**DATA FOR THIS EXERCISE**
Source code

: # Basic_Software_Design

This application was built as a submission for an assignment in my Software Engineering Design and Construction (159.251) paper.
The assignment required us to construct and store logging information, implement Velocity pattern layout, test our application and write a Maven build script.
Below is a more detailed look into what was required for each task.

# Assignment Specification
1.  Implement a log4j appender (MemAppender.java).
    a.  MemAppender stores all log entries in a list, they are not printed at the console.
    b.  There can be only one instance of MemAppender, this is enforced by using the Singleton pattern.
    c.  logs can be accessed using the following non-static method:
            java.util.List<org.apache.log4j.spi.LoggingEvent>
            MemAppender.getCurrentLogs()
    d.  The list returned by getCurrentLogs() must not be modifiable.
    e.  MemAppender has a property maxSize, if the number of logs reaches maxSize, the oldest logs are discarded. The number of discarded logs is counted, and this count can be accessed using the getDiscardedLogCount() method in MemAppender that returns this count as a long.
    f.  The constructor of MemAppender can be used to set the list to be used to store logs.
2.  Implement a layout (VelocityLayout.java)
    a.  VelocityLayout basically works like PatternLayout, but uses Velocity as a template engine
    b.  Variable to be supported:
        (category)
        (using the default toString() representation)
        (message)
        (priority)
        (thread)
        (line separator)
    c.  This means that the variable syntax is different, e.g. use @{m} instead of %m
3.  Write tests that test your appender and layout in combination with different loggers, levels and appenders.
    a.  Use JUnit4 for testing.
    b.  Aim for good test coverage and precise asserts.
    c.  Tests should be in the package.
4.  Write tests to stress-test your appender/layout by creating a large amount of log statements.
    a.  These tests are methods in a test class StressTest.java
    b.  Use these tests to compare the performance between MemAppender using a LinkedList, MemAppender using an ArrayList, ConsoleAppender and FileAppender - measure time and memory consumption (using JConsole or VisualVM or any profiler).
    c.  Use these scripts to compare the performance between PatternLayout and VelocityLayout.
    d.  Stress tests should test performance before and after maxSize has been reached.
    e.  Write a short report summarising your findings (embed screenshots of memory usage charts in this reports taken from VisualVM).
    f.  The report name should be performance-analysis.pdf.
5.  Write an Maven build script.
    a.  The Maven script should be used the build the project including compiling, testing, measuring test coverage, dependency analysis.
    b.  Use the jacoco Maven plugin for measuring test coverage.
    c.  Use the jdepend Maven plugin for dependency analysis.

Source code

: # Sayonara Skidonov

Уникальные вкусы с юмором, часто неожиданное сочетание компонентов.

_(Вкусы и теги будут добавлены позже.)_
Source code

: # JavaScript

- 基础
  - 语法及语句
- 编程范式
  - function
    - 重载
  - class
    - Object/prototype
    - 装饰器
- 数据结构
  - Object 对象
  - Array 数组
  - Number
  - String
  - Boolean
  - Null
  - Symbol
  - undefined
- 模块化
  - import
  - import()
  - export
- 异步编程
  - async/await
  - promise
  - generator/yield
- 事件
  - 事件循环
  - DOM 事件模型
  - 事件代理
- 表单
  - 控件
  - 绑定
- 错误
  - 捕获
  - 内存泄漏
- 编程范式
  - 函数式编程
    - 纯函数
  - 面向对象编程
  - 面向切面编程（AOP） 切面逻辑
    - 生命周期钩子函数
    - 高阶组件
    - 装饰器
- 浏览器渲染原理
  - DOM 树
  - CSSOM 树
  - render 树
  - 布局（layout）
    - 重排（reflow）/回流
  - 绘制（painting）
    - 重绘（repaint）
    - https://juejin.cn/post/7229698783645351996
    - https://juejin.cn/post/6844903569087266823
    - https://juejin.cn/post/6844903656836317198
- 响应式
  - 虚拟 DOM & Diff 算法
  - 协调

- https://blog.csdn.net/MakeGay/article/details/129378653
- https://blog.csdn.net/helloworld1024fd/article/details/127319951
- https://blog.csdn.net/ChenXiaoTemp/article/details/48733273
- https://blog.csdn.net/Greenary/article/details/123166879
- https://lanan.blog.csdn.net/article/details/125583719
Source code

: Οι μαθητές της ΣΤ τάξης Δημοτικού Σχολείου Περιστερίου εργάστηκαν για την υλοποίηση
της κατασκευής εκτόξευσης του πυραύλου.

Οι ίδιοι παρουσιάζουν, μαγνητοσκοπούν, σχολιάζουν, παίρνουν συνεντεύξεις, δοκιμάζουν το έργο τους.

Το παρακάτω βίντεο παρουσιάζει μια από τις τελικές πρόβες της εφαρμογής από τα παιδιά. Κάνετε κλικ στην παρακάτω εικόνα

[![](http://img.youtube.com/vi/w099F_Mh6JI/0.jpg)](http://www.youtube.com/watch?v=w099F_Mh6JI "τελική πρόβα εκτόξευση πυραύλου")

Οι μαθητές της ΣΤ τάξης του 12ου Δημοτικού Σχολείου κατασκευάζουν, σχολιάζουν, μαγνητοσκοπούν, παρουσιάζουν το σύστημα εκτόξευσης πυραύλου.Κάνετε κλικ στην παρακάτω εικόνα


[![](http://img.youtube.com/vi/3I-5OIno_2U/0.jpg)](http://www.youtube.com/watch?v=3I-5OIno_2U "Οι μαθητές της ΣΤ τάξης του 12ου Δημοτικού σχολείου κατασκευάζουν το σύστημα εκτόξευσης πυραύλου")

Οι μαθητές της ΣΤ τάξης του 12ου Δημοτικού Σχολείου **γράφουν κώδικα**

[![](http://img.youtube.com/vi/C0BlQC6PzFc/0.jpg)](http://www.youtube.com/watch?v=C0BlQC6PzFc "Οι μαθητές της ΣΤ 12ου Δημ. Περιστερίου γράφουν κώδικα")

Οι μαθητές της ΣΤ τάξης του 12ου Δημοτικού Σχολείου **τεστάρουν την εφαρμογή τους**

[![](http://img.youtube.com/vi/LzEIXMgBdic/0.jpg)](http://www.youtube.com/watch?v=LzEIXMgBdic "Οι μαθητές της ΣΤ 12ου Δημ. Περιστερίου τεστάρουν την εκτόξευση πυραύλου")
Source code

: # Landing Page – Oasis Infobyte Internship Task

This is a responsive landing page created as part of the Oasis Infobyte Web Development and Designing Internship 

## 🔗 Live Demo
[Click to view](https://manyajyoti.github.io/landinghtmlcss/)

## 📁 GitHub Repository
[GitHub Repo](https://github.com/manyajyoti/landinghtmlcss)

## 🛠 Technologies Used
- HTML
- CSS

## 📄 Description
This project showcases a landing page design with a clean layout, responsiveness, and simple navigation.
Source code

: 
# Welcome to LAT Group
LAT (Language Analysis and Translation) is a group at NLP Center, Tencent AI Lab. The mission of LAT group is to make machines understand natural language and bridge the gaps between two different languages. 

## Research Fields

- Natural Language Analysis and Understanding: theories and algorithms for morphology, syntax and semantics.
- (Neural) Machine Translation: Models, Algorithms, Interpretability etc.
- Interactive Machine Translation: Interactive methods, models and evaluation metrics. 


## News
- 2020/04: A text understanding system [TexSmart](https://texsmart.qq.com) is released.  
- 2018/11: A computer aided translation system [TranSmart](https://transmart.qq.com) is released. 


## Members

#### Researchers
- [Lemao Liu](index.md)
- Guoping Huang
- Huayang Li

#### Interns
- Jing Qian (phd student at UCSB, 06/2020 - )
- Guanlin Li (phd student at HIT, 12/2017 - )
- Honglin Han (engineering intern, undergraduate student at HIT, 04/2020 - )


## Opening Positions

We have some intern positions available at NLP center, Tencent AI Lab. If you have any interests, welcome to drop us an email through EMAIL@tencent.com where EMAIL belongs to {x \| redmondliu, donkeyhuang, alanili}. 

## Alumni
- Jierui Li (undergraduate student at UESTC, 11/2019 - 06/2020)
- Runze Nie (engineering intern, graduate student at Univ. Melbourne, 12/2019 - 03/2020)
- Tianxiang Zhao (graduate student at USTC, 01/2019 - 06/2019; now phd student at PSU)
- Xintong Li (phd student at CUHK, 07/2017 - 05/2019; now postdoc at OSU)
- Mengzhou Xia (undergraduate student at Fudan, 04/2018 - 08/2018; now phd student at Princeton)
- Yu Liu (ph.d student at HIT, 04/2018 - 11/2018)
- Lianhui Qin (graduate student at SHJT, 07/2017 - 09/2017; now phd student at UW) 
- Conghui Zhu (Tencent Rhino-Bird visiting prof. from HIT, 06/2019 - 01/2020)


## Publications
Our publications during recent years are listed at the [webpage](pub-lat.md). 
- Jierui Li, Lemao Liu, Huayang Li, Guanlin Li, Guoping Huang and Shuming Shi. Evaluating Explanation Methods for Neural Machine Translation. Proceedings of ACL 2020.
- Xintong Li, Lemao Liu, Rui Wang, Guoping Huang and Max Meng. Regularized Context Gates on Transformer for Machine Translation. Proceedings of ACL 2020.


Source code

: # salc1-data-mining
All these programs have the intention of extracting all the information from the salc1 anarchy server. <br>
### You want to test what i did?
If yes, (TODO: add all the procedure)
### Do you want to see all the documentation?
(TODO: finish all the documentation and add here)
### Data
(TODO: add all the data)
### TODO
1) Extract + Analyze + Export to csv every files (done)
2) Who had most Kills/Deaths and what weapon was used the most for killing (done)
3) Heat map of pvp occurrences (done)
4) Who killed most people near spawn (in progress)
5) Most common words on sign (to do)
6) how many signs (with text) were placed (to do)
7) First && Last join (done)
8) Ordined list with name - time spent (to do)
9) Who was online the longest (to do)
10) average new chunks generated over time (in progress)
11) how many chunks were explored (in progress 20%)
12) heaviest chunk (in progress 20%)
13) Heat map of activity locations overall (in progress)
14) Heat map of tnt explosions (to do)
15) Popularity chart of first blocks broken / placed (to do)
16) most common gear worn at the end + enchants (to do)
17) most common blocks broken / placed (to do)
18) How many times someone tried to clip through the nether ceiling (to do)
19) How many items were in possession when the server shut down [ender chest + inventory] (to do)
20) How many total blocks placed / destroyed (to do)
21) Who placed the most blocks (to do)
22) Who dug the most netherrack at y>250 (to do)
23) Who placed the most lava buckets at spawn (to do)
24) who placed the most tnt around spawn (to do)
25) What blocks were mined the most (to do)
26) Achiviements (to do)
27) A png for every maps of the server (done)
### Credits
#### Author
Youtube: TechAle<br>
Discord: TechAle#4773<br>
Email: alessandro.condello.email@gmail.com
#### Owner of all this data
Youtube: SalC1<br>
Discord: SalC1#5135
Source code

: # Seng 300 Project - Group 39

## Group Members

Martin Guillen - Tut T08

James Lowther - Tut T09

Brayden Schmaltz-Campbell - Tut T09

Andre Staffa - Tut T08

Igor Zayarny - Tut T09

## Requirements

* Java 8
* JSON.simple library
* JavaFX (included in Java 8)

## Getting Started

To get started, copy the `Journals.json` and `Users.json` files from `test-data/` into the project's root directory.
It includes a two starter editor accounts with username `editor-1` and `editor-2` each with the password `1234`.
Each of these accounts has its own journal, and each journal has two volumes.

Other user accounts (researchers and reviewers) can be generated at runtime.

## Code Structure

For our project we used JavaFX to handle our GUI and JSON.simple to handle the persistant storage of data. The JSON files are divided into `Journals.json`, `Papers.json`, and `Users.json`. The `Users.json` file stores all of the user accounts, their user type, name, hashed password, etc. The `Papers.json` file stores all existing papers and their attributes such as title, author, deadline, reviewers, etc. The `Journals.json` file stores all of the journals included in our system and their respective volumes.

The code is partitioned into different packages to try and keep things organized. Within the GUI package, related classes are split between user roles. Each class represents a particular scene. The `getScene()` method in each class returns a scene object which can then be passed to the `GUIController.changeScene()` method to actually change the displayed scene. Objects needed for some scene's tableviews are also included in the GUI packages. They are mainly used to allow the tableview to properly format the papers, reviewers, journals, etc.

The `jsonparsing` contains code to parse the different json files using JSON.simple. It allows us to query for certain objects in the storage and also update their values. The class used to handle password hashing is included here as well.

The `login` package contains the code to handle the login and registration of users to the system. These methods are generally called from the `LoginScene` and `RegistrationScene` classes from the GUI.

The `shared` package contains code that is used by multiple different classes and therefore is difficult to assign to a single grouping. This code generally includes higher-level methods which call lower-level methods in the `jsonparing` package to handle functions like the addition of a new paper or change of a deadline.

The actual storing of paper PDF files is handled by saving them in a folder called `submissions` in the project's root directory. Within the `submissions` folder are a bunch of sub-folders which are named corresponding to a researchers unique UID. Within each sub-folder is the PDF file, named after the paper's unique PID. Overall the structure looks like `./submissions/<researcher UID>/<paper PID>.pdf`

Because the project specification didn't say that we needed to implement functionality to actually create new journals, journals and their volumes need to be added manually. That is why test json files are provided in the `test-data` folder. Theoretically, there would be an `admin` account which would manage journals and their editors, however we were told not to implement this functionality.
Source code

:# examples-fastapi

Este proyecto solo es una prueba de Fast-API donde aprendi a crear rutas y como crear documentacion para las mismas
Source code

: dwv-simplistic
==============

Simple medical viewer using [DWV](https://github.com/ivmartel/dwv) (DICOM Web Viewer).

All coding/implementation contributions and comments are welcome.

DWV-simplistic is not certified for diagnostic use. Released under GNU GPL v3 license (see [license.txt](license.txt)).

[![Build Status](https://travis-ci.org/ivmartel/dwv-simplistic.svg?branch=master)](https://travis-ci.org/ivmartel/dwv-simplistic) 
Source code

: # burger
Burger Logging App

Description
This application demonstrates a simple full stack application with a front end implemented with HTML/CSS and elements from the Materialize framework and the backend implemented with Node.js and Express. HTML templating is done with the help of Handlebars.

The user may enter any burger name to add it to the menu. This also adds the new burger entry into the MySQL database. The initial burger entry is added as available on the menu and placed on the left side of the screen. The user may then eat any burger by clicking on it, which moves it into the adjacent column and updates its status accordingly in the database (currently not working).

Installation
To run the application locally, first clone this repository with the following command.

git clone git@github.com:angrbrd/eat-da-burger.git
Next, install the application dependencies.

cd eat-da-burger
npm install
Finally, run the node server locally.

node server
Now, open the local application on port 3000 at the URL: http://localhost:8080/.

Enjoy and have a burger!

**REQUIRED ACTION**
Exactly how many lines in the records above hold the string "deadline"? Reply with that number only.

**TASK OUTPUT**
2